Given records:
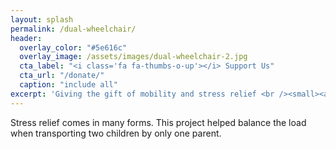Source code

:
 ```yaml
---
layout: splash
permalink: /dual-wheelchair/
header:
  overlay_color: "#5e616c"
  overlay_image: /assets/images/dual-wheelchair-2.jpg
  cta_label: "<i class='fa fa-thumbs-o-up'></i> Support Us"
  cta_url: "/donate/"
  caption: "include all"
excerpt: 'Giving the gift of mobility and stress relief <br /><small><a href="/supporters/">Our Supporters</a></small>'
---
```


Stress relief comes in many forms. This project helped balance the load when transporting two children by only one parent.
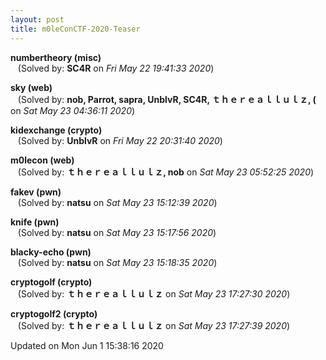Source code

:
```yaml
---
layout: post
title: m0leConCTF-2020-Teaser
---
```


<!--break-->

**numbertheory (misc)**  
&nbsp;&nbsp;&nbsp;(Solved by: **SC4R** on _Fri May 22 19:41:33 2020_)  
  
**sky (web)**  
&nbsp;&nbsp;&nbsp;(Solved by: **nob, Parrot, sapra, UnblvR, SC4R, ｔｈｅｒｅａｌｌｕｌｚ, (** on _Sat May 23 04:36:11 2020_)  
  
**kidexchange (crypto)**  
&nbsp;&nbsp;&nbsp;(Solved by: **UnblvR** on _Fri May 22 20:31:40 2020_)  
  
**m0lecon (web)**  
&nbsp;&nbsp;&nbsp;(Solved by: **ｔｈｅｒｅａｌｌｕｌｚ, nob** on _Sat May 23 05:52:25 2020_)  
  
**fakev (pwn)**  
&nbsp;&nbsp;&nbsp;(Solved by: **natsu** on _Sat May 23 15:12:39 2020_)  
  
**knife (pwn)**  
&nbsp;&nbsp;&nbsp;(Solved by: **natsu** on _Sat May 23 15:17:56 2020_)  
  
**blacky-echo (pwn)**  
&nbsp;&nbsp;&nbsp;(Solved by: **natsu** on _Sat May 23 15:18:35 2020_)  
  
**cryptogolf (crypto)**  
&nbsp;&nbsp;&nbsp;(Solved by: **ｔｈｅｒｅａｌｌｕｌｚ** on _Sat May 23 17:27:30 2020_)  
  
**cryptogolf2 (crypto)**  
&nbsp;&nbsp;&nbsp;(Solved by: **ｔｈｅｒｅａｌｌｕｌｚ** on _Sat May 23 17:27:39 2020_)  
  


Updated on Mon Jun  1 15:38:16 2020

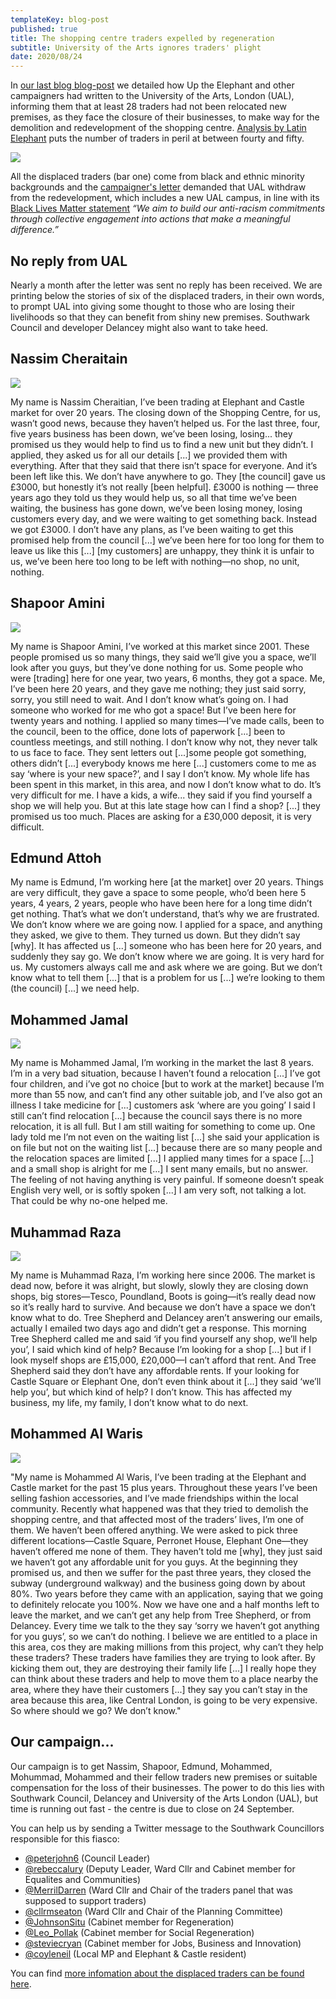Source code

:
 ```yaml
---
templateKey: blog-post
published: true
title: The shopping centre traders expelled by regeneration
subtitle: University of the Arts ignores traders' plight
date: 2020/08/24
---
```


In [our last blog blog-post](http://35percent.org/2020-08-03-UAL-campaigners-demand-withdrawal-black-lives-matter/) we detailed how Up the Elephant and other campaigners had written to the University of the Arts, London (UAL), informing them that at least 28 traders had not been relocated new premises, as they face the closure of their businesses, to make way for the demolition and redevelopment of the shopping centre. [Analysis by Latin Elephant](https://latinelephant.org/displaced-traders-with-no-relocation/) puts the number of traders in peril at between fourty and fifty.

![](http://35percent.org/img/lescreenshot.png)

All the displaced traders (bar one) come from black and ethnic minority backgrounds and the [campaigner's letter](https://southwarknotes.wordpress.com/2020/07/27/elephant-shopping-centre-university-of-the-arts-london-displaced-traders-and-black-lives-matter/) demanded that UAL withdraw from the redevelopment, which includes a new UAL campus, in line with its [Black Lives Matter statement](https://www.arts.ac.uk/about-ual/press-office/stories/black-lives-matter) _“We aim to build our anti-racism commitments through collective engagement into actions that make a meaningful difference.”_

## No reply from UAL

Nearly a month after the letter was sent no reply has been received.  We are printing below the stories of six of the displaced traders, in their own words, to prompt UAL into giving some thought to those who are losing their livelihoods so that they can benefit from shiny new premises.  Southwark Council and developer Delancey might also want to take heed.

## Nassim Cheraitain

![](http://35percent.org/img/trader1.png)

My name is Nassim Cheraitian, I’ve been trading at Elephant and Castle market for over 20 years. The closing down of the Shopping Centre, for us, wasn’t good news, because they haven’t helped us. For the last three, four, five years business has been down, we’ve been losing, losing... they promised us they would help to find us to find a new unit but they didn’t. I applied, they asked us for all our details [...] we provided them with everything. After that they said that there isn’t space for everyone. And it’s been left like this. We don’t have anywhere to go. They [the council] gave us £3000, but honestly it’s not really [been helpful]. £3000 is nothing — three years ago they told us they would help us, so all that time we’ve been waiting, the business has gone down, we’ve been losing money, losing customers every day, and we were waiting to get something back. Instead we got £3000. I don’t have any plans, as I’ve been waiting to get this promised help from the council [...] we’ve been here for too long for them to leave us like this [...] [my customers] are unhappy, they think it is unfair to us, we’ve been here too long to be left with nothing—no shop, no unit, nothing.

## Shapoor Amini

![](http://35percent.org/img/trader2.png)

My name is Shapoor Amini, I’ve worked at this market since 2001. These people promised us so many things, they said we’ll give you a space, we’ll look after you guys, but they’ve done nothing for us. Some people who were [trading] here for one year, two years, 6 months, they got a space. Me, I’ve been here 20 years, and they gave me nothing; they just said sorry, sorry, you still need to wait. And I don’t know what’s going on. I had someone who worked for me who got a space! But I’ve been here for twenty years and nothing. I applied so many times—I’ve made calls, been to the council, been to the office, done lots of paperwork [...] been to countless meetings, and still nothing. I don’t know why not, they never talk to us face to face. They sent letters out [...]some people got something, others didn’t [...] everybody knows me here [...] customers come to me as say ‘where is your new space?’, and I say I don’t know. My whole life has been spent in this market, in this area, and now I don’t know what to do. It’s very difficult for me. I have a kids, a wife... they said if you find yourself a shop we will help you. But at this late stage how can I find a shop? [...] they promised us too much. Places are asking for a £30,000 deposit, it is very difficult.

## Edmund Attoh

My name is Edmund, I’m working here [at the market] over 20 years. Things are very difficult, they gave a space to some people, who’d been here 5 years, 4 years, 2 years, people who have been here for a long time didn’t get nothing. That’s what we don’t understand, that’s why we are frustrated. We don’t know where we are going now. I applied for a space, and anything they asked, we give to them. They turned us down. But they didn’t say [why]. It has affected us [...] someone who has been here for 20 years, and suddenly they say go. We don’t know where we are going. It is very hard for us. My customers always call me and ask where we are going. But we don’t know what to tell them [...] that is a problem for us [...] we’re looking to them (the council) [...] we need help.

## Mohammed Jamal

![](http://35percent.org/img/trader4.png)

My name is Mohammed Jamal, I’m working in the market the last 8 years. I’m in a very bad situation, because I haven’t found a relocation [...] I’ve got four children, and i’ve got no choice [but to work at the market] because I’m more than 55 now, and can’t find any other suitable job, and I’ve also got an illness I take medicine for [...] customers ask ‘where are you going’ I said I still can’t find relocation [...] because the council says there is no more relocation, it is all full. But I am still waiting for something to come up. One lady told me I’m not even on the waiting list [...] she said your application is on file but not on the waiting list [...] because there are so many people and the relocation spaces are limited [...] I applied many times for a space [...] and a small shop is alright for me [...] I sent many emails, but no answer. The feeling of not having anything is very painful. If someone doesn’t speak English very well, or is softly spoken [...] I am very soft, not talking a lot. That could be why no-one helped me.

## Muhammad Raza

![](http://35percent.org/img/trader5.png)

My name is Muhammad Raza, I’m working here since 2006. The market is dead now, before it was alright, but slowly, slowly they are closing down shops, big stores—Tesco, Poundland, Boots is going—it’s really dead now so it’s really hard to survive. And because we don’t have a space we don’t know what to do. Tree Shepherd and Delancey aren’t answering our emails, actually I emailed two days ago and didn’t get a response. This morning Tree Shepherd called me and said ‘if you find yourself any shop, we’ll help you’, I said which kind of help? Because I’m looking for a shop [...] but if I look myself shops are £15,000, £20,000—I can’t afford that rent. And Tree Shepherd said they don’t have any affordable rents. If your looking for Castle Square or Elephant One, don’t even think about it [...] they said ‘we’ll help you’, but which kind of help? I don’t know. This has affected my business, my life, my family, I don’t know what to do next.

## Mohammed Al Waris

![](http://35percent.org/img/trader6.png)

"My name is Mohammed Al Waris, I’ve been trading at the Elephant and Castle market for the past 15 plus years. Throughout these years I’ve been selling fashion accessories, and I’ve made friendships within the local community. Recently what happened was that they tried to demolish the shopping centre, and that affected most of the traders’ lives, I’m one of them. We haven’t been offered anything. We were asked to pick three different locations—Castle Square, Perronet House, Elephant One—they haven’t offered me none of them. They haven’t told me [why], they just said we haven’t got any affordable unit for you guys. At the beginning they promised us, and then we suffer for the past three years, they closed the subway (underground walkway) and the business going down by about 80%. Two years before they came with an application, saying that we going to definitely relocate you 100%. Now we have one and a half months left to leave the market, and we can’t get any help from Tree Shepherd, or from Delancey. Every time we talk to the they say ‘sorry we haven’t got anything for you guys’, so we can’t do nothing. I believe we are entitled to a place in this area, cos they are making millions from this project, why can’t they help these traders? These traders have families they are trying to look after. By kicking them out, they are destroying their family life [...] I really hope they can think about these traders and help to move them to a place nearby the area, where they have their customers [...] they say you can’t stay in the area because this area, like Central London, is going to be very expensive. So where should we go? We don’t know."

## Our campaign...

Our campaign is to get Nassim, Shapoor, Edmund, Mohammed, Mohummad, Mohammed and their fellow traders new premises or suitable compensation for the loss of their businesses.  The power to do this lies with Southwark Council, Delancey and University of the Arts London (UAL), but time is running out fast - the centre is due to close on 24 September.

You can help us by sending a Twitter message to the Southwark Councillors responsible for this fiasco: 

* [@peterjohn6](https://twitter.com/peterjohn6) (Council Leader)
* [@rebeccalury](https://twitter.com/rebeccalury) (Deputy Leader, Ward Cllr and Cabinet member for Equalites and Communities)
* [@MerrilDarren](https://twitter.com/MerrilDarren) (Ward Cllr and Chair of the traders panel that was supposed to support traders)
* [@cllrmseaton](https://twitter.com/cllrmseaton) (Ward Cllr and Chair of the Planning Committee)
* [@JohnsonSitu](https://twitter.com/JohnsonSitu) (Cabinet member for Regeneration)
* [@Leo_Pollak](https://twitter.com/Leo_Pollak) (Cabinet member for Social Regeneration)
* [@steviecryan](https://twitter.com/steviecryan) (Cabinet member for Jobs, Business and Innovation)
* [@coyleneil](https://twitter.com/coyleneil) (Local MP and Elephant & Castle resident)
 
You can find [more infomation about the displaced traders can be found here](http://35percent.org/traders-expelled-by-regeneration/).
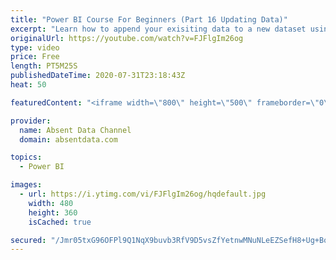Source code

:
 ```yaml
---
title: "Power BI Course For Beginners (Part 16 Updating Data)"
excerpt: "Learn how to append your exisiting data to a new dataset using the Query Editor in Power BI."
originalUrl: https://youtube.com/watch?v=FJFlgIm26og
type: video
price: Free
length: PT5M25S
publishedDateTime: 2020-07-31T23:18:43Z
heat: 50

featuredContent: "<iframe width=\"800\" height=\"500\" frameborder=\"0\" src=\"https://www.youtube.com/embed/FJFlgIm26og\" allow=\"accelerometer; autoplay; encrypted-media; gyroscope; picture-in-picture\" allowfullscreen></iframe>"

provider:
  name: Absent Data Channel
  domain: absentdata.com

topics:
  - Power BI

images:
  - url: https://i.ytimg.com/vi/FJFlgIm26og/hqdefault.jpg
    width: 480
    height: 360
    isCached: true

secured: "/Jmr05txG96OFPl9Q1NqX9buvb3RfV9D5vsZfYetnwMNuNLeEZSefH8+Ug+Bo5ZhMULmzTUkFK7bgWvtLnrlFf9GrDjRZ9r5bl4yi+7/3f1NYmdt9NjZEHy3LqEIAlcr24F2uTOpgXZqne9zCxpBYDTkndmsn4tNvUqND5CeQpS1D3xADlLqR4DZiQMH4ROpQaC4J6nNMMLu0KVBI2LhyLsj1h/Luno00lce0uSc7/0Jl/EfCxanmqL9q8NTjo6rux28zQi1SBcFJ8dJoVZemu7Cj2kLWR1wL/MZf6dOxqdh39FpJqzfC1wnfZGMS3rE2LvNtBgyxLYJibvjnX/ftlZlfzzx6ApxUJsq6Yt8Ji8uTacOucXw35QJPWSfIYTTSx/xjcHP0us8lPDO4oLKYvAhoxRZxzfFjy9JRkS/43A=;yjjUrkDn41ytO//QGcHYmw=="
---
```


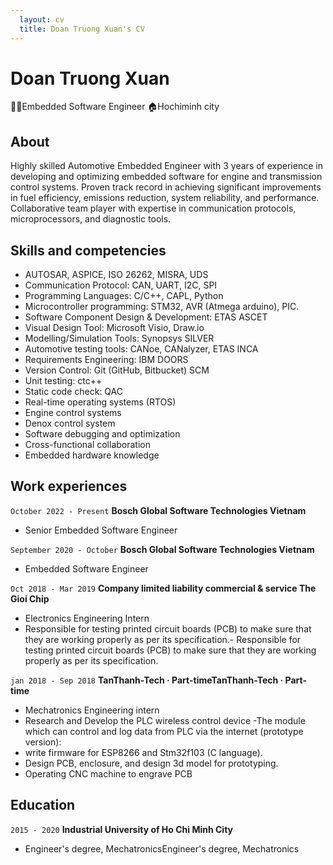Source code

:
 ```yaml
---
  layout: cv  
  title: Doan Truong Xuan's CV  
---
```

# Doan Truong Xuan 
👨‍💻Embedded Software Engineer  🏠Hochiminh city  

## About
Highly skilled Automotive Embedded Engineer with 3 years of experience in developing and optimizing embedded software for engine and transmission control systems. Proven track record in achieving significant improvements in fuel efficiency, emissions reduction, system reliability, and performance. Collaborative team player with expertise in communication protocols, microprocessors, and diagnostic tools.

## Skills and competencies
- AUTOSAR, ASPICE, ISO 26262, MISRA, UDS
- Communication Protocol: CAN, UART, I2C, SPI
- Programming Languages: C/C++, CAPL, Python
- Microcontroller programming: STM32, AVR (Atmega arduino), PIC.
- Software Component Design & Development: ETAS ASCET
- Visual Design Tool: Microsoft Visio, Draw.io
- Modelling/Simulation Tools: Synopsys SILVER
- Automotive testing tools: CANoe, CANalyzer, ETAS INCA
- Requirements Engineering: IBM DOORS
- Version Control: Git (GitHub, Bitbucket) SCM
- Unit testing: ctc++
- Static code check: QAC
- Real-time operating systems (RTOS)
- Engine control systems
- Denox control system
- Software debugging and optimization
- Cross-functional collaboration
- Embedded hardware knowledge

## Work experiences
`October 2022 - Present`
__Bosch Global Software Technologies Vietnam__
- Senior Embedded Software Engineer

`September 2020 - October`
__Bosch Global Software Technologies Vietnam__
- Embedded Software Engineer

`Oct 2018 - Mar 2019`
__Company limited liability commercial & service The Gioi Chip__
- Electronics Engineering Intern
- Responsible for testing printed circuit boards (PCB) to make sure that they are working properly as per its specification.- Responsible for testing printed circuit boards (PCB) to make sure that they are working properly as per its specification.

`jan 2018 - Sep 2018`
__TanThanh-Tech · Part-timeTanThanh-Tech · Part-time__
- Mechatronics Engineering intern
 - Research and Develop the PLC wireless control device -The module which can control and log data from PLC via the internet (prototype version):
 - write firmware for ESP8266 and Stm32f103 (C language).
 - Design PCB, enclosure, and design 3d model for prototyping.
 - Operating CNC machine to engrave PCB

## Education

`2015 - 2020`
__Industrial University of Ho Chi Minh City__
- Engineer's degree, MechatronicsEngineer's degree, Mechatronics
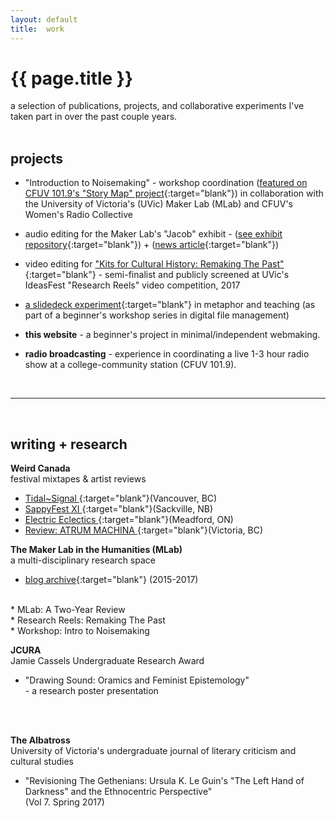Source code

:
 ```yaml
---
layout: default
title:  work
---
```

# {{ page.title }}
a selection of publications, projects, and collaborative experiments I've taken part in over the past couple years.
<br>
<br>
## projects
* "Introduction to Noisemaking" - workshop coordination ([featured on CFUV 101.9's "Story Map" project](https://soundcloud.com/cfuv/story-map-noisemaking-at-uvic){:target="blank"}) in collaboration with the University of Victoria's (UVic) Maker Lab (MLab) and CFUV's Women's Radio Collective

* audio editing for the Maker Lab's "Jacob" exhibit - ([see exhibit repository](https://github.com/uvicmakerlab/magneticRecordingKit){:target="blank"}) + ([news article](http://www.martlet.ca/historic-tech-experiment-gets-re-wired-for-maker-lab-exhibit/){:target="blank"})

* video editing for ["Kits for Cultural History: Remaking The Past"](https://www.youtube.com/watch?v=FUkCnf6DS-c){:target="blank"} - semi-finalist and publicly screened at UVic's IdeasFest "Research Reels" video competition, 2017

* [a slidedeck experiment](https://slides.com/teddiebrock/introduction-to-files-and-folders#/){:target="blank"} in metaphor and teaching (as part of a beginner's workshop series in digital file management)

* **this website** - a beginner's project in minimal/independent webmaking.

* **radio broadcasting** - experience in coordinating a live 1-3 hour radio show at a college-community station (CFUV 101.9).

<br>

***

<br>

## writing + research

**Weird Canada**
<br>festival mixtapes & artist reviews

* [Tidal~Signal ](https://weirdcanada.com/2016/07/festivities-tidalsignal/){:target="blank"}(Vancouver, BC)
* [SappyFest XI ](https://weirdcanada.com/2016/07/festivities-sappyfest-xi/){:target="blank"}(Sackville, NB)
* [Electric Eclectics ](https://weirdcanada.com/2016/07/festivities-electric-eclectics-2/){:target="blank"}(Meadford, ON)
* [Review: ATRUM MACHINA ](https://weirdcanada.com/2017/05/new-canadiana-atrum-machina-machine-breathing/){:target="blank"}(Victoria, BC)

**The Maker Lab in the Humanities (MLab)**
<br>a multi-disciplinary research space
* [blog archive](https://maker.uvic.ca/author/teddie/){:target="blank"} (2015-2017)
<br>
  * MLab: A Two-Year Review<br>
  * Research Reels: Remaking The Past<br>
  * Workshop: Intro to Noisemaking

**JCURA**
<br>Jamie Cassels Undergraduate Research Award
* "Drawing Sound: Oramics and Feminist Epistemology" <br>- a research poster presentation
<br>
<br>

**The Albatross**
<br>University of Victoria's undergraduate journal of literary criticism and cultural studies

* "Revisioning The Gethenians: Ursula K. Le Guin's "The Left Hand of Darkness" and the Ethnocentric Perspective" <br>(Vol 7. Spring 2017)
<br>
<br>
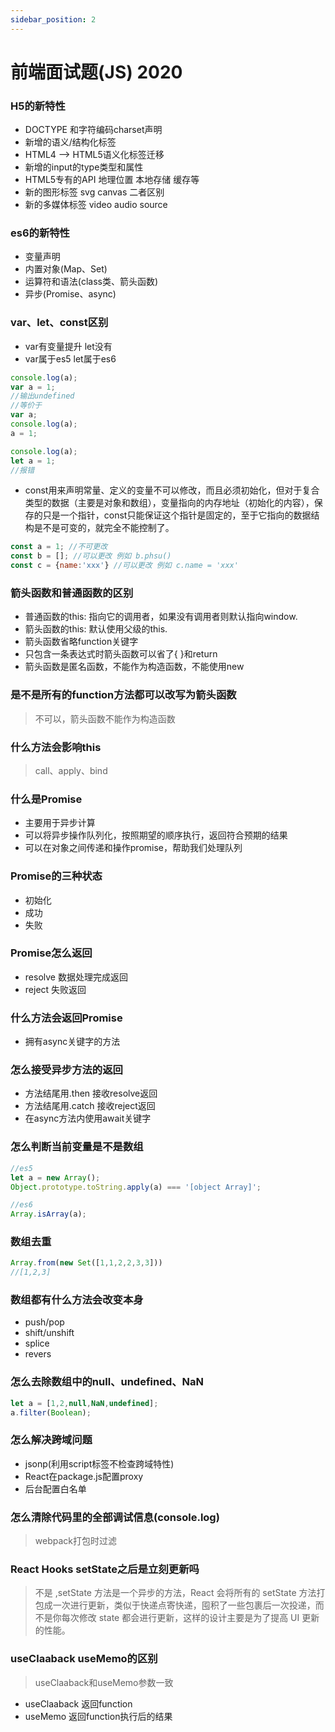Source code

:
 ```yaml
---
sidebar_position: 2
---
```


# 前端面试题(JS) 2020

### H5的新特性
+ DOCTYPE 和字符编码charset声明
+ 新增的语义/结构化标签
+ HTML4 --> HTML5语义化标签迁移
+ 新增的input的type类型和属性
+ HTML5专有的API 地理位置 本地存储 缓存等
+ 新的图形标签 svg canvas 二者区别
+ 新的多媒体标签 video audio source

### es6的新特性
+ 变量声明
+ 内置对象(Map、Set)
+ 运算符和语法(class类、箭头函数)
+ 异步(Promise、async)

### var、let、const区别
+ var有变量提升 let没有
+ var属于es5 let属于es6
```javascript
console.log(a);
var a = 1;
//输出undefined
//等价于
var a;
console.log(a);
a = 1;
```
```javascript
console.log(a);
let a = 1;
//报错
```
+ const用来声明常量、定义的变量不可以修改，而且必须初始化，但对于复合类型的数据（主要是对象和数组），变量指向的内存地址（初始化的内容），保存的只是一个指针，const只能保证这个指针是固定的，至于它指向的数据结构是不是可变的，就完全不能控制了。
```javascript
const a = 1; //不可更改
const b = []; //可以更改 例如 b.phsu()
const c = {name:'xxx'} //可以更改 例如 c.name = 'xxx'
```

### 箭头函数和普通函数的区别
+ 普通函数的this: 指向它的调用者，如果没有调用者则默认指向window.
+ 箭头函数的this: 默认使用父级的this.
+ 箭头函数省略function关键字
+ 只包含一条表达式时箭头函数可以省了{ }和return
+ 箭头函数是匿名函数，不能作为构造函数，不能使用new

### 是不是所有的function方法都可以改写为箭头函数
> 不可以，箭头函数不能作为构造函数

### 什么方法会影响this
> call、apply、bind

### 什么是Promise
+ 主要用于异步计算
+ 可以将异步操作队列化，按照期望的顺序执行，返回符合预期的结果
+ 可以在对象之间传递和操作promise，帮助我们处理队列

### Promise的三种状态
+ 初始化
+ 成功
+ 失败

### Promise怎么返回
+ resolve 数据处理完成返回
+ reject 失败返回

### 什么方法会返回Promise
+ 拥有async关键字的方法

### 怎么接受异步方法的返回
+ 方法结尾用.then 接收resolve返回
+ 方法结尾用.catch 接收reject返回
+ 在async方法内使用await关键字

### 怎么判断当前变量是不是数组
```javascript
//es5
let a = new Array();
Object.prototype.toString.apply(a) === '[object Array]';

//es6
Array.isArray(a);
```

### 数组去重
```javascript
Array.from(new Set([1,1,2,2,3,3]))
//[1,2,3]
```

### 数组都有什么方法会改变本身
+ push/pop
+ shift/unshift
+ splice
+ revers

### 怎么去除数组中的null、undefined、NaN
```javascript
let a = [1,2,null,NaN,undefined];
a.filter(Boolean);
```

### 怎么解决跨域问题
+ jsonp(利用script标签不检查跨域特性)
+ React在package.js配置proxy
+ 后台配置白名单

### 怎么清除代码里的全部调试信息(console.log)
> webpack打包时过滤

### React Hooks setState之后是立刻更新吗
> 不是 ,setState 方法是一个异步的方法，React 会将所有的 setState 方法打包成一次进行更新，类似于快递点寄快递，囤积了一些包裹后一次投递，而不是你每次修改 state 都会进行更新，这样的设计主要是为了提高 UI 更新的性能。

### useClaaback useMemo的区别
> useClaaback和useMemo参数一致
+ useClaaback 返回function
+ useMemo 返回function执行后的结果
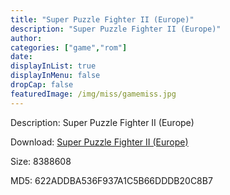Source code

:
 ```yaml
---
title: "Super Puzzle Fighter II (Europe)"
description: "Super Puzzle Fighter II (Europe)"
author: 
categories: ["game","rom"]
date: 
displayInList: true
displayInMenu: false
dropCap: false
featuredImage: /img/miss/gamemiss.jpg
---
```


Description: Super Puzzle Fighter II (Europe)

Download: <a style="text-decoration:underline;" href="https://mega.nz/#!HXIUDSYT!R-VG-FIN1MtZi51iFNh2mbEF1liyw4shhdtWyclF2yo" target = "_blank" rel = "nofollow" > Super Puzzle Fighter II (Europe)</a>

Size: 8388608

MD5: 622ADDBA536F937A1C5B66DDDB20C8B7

Task brief:
Make a list of all lines in the data that contain "Fighter".

Response to this task:
title: "Super Puzzle Fighter II (Europe)"
description: "Super Puzzle Fighter II (Europe)"
Description: Super Puzzle Fighter II (Europe)
Download: <a style="text-decoration:underline;" href="https://mega.nz/#!HXIUDSYT!R-VG-FIN1MtZi51iFNh2mbEF1liyw4shhdtWyclF2yo" target = "_blank" rel = "nofollow" > Super Puzzle Fighter II (Europe)</a>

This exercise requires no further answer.